(What this task involves):
Give every line of the listing word for word, beginning at the first and including the line with "Qhue (pronounced 'Q')" as the last.

=== Begin Enclosure ===

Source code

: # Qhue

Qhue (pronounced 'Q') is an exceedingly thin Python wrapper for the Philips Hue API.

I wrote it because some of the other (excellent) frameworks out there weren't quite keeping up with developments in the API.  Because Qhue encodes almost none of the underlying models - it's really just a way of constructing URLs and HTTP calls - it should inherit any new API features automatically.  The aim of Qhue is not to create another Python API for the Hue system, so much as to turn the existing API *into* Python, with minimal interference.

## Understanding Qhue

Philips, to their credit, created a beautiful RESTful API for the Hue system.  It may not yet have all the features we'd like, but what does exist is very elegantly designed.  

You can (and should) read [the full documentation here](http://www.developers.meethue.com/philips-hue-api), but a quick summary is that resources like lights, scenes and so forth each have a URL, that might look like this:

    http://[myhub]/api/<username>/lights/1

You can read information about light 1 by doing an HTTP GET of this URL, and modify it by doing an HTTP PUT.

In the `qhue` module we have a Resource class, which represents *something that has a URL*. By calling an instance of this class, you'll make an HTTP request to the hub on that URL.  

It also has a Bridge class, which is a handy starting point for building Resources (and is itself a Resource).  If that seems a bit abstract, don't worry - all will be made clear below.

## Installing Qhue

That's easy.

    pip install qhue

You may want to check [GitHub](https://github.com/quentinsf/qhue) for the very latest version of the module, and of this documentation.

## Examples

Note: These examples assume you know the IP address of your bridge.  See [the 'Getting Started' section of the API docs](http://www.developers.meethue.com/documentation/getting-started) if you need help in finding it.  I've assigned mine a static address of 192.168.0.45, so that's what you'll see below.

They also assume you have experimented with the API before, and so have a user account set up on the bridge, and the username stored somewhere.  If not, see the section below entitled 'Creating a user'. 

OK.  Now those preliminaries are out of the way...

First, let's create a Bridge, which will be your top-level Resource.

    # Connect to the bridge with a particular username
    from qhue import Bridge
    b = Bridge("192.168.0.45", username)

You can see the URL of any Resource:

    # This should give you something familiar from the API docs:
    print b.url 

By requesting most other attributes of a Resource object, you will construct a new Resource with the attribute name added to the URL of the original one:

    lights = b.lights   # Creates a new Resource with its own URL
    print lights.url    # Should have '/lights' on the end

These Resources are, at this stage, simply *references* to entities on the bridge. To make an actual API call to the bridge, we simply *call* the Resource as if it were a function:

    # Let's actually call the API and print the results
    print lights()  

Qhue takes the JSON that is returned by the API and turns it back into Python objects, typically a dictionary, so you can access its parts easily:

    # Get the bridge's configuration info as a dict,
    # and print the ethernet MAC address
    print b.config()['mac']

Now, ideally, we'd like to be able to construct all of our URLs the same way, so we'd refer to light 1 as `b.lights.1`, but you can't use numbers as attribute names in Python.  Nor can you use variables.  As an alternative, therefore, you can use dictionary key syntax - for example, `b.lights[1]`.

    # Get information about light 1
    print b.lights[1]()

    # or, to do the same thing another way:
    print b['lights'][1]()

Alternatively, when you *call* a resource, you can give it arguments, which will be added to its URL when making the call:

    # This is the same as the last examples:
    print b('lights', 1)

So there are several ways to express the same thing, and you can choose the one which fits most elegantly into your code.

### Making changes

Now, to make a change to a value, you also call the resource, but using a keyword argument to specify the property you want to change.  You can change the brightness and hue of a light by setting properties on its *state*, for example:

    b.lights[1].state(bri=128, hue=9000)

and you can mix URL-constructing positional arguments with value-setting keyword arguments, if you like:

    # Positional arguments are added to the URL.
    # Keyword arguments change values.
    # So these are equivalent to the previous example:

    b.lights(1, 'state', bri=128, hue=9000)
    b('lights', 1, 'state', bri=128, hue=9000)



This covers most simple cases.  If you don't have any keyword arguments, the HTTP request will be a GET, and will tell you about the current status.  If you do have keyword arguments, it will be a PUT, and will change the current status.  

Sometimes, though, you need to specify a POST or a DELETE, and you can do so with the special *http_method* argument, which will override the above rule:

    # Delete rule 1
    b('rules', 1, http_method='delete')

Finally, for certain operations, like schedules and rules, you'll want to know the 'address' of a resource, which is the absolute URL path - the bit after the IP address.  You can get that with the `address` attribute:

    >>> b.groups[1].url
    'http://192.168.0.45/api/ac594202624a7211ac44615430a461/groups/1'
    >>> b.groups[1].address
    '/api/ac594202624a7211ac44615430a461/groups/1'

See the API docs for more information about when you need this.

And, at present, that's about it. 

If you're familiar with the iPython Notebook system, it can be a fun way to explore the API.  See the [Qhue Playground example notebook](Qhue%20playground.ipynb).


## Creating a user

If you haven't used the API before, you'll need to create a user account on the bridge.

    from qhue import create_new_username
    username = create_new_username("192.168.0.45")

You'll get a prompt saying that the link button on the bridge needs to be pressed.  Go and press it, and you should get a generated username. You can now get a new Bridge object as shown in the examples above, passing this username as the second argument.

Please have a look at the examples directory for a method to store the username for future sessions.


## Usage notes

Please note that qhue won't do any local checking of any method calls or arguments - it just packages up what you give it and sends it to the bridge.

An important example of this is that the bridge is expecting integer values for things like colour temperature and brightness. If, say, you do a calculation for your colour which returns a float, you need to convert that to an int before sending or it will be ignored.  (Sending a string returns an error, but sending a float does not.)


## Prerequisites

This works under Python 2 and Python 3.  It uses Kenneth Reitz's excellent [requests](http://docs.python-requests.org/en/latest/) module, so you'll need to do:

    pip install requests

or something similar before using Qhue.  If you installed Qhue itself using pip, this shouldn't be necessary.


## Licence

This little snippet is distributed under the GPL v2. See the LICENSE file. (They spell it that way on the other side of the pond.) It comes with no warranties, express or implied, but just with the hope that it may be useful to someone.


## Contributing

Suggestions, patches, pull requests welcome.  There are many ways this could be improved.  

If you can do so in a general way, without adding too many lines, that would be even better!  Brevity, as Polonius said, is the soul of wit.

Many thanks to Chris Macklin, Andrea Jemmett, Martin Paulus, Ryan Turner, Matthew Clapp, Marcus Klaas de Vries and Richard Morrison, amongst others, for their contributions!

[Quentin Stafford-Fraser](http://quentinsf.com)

=== End Enclosure ===

(Answer to the problem):
Source code

: # Qhue

Qhue (pronounced 'Q') is an exceedingly thin Python wrapper for the Philips Hue API.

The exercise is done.